Ranking Distance Calibration for Cross-Domain Few-Shot Learning
- URL: http://arxiv.org/abs/2112.00260v1
- Date: Wed, 1 Dec 2021 03:36:58 GMT
- Title: Ranking Distance Calibration for Cross-Domain Few-Shot Learning
- Authors: Pan Li, Shaogang Gong, Yanwei Fu, Chengjie Wang
- Abstract summary: Recent progress in few-shot learning promotes a more realistic cross-domain setting.
Due to the domain gap and disjoint label spaces between source and target datasets, their shared knowledge is extremely limited.
We employ a re-ranking process for calibrating a target distance matrix by discovering the reciprocal k-nearest neighbours within the task.
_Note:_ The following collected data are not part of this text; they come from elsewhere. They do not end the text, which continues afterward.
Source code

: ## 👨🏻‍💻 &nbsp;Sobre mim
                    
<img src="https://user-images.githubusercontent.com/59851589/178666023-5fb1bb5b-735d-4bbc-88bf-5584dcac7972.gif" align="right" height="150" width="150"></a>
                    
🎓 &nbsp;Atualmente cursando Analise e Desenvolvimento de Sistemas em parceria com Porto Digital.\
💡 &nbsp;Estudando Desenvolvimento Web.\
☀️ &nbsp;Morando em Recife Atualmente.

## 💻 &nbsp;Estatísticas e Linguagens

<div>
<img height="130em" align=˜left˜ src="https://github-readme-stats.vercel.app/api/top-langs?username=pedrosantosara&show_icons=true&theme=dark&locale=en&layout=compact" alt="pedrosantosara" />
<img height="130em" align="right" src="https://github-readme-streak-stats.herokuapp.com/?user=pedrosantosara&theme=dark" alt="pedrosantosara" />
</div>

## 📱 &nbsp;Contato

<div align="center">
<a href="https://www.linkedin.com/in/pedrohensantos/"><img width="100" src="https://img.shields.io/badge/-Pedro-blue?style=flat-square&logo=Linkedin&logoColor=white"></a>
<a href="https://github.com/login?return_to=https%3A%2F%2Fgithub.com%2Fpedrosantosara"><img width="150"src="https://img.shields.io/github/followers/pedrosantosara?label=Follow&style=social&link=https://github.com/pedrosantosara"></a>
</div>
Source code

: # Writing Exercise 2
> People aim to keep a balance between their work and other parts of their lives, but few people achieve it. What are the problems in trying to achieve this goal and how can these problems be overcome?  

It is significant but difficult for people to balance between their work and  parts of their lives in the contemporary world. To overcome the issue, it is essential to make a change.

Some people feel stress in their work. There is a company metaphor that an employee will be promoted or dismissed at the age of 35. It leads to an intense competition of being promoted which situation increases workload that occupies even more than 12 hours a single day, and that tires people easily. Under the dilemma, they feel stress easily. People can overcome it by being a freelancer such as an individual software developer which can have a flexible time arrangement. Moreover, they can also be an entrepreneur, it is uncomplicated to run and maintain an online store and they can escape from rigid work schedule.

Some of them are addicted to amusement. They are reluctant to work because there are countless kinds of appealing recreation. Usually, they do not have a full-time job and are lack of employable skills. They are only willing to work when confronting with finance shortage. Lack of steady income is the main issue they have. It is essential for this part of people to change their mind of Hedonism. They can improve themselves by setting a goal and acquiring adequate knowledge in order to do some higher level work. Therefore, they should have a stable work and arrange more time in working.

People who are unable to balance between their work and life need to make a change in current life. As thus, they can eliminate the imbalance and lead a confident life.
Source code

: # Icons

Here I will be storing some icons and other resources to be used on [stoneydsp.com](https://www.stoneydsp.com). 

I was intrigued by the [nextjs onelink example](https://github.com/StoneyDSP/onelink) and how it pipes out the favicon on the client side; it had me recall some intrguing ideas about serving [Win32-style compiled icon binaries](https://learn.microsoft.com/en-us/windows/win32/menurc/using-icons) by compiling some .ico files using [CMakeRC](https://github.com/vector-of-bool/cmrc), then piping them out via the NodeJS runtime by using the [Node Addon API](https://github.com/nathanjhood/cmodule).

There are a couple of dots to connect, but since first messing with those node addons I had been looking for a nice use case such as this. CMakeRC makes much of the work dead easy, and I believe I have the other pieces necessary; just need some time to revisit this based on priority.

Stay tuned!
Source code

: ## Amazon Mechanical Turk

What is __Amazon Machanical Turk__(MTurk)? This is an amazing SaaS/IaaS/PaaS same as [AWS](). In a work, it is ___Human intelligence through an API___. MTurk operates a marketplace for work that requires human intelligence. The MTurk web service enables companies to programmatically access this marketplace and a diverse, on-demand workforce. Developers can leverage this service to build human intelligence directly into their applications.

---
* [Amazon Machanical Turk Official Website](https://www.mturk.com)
- Score: 91.22458739205766
- License: http://arxiv.org/licenses/nonexclusive-distrib/1.0/
- Abstract: Recent progress in few-shot learning promotes a more realistic cross-domain
setting, where the source and target datasets are from different domains. Due
to the domain gap and disjoint label spaces between source and target datasets,
their shared knowledge is extremely limited. This encourages us to explore more
information in the target domain rather than to overly elaborate training
strategies on the source domain as in many existing methods. Hence, we start
from a generic representation pre-trained by a cross-entropy loss and a
conventional distance-based classifier, along with an image retrieval view, to
employ a re-ranking process for calibrating a target distance matrix by
discovering the reciprocal k-nearest neighbours within the task. Assuming the
pre-trained representation is biased towards the source, we construct a
non-linear subspace to minimise task-irrelevant features therewithin while keep
more transferrable discriminative information by a hyperbolic tangent
transformation. The calibrated distance in this target-aware non-linear
subspace is complementary to that in the pre-trained representation. To impose
such distance calibration information onto the pre-trained representation, a
Kullback-Leibler divergence loss is employed to gradually guide the model
towards the calibrated distance-based distribution. Extensive evaluations on
eight target domains show that this target ranking calibration process can
improve conventional distance-based classifiers in few-shot learning.